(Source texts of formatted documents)
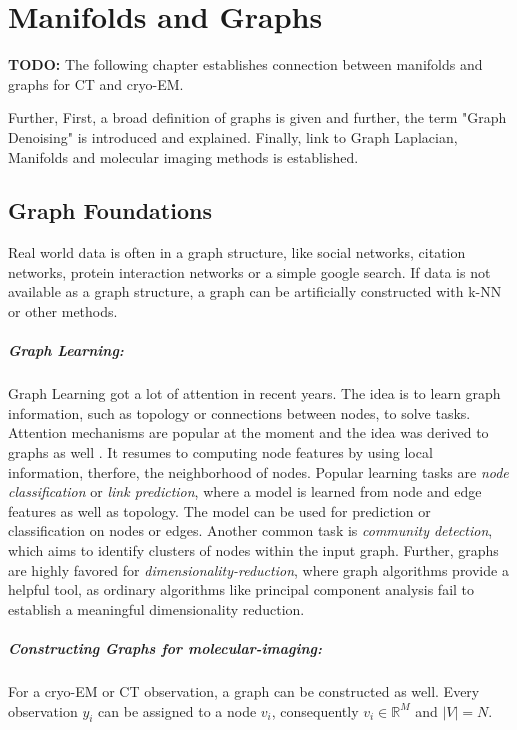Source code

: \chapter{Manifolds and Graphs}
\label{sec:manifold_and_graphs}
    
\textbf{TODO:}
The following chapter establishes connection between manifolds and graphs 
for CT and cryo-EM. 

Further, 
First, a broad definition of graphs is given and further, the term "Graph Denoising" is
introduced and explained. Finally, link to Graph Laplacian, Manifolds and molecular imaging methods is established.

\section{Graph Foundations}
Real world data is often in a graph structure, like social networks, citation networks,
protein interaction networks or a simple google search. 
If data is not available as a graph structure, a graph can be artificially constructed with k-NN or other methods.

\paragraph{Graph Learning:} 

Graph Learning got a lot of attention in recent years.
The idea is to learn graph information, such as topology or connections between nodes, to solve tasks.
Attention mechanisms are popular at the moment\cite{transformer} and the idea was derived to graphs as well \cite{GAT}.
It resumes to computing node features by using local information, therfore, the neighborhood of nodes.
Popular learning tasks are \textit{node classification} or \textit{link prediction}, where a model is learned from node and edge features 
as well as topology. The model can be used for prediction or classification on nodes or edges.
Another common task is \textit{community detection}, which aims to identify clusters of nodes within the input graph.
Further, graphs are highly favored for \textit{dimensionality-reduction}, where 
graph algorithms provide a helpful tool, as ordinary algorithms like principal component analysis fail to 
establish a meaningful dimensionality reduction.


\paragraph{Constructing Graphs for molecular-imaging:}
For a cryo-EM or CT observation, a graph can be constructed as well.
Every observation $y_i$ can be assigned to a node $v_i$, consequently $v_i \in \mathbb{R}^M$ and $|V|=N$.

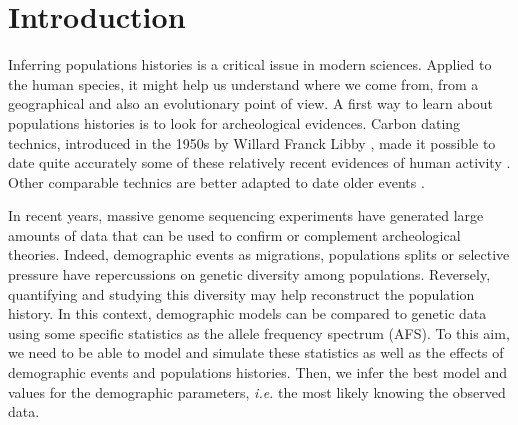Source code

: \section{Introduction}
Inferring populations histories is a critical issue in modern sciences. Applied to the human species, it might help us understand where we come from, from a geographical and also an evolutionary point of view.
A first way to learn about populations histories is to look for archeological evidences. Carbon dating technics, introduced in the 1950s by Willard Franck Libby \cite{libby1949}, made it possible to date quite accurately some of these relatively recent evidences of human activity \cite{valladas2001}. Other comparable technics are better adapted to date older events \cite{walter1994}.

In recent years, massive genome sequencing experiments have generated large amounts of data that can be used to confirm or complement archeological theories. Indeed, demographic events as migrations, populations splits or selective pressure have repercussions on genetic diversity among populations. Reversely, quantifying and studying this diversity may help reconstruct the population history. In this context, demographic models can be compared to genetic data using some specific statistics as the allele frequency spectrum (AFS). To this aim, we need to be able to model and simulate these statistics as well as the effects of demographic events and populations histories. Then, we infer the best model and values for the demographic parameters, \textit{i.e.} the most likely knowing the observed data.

TASK ITEM
When a line above contains the string "information", copy that line.

WRITTEN ANSWER
The idea is to learn graph information, such as topology or connections between nodes, to solve tasks.
It resumes to computing node features by using local information, therfore, the neighborhood of nodes.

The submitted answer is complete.